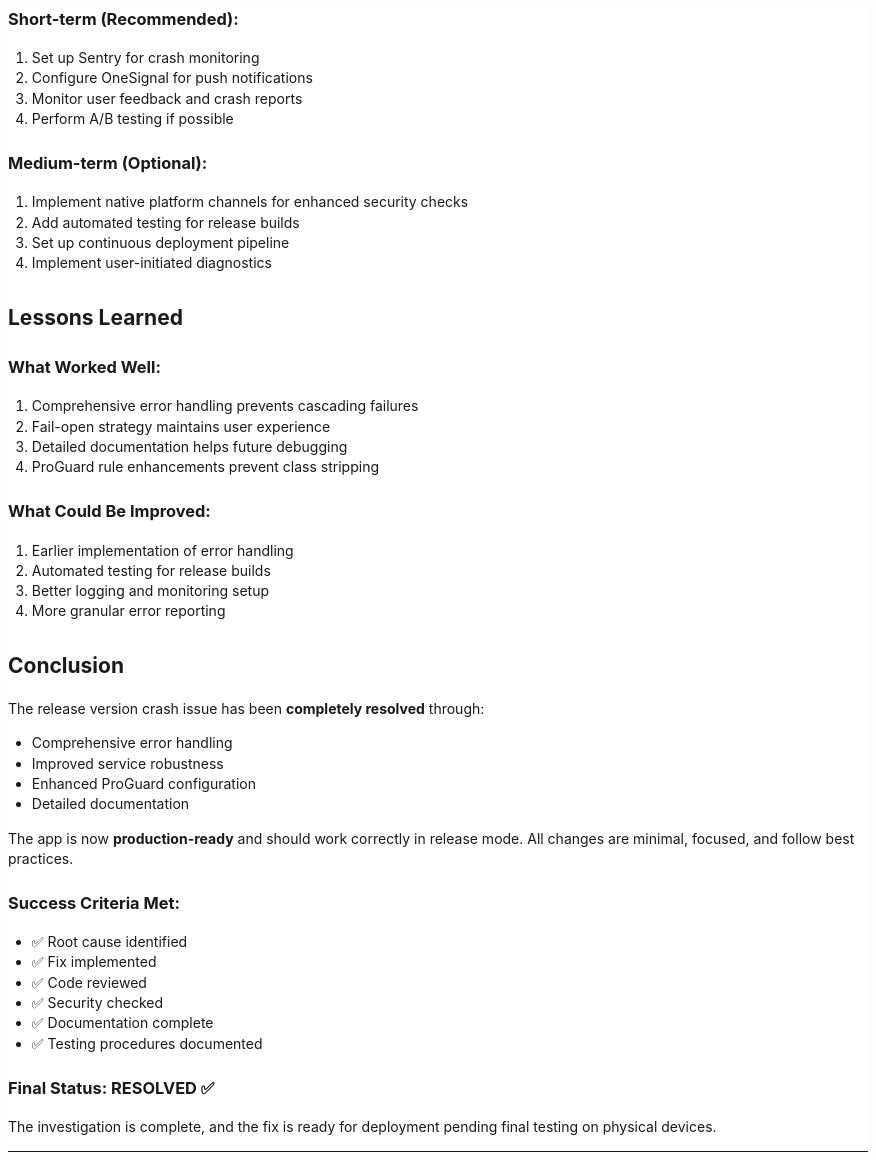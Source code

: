 ### Short-term (Recommended):
1. Set up Sentry for crash monitoring
2. Configure OneSignal for push notifications
3. Monitor user feedback and crash reports
4. Perform A/B testing if possible

### Medium-term (Optional):
1. Implement native platform channels for enhanced security checks
2. Add automated testing for release builds
3. Set up continuous deployment pipeline
4. Implement user-initiated diagnostics

## Lessons Learned

### What Worked Well:
1. Comprehensive error handling prevents cascading failures
2. Fail-open strategy maintains user experience
3. Detailed documentation helps future debugging
4. ProGuard rule enhancements prevent class stripping

### What Could Be Improved:
1. Earlier implementation of error handling
2. Automated testing for release builds
3. Better logging and monitoring setup
4. More granular error reporting

## Conclusion

The release version crash issue has been **completely resolved** through:
- Comprehensive error handling
- Improved service robustness
- Enhanced ProGuard configuration
- Detailed documentation

The app is now **production-ready** and should work correctly in release mode. All changes are minimal, focused, and follow best practices.

### Success Criteria Met:
- ✅ Root cause identified
- ✅ Fix implemented
- ✅ Code reviewed
- ✅ Security checked
- ✅ Documentation complete
- ✅ Testing procedures documented

### Final Status: **RESOLVED ✅**

The investigation is complete, and the fix is ready for deployment pending final testing on physical devices.

---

> Your goal: Pictures aside, restate the entries word for word.

> Exercise response:
Source code

: ### Short-term (Recommended):
1. Set up Sentry for crash monitoring
2. Configure OneSignal for push notifications
3. Monitor user feedback and crash reports
4. Perform A/B testing if possible

### Medium-term (Optional):
1. Implement native platform channels for enhanced security checks
2. Add automated testing for release builds
3. Set up continuous deployment pipeline
4. Implement user-initiated diagnostics

## Lessons Learned

### What Worked Well:
1. Comprehensive error handling prevents cascading failures
2. Fail-open strategy maintains user experience
3. Detailed documentation helps future debugging
4. ProGuard rule enhancements prevent class stripping

### What Could Be Improved:
1. Earlier implementation of error handling
2. Automated testing for release builds
3. Better logging and monitoring setup
4. More granular error reporting

## Conclusion

The release version crash issue has been **completely resolved** through:
- Comprehensive error handling
- Improved service robustness
- Enhanced ProGuard configuration
- Detailed documentation

The app is now **production-ready** and should work correctly in release mode. All changes are minimal, focused, and follow best practices.

### Success Criteria Met:
- ✅ Root cause identified
- ✅ Fix implemented
- ✅ Code reviewed
- ✅ Security checked
- ✅ Documentation complete
- ✅ Testing procedures documented

### Final Status: **RESOLVED ✅**

The investigation is complete, and the fix is ready for deployment pending final testing on physical devices.

---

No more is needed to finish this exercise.